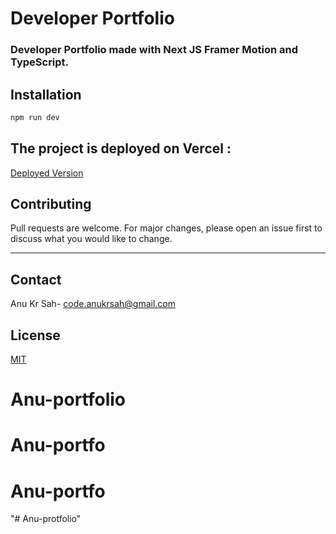 # Developer Portfolio

### Developer Portfolio made with Next JS Framer Motion and TypeScript.

<!-- ![Portfolio]("../public/images/Screenshot (10).png") -->

## Installation

```bash
npm run dev
```

## The project is deployed on Vercel : 
[Deployed Version](https://Anusah374.vercel.app/)



## Contributing
Pull requests are welcome. For major changes, please open an issue first to discuss what you would like to change.

--- 
## Contact

Anu Kr Sah- [code.anukrsah@gmail.com](mailto:code.anukrsah@gmail.com)




## License
[MIT](https://choosealicense.com/licenses/mit/)
# Anu-portfolio
# Anu-portfo
# Anu-portfo
"# Anu-protfolio"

#### DESCRIPTION OF THE TASK:
Each line from the one with "Pull requests are" through the end of the entries above must be set down exactly, both end lines included, and no other line may appear.

#### REPLY TO THE TASK:
Pull requests are welcome. For major changes, please open an issue first to discuss what you would like to change.

--- 
## Contact

Anu Kr Sah- [code.anukrsah@gmail.com](mailto:code.anukrsah@gmail.com)




## License
[MIT](https://choosealicense.com/licenses/mit/)
# Anu-portfolio
# Anu-portfo
# Anu-portfo
"# Anu-protfolio"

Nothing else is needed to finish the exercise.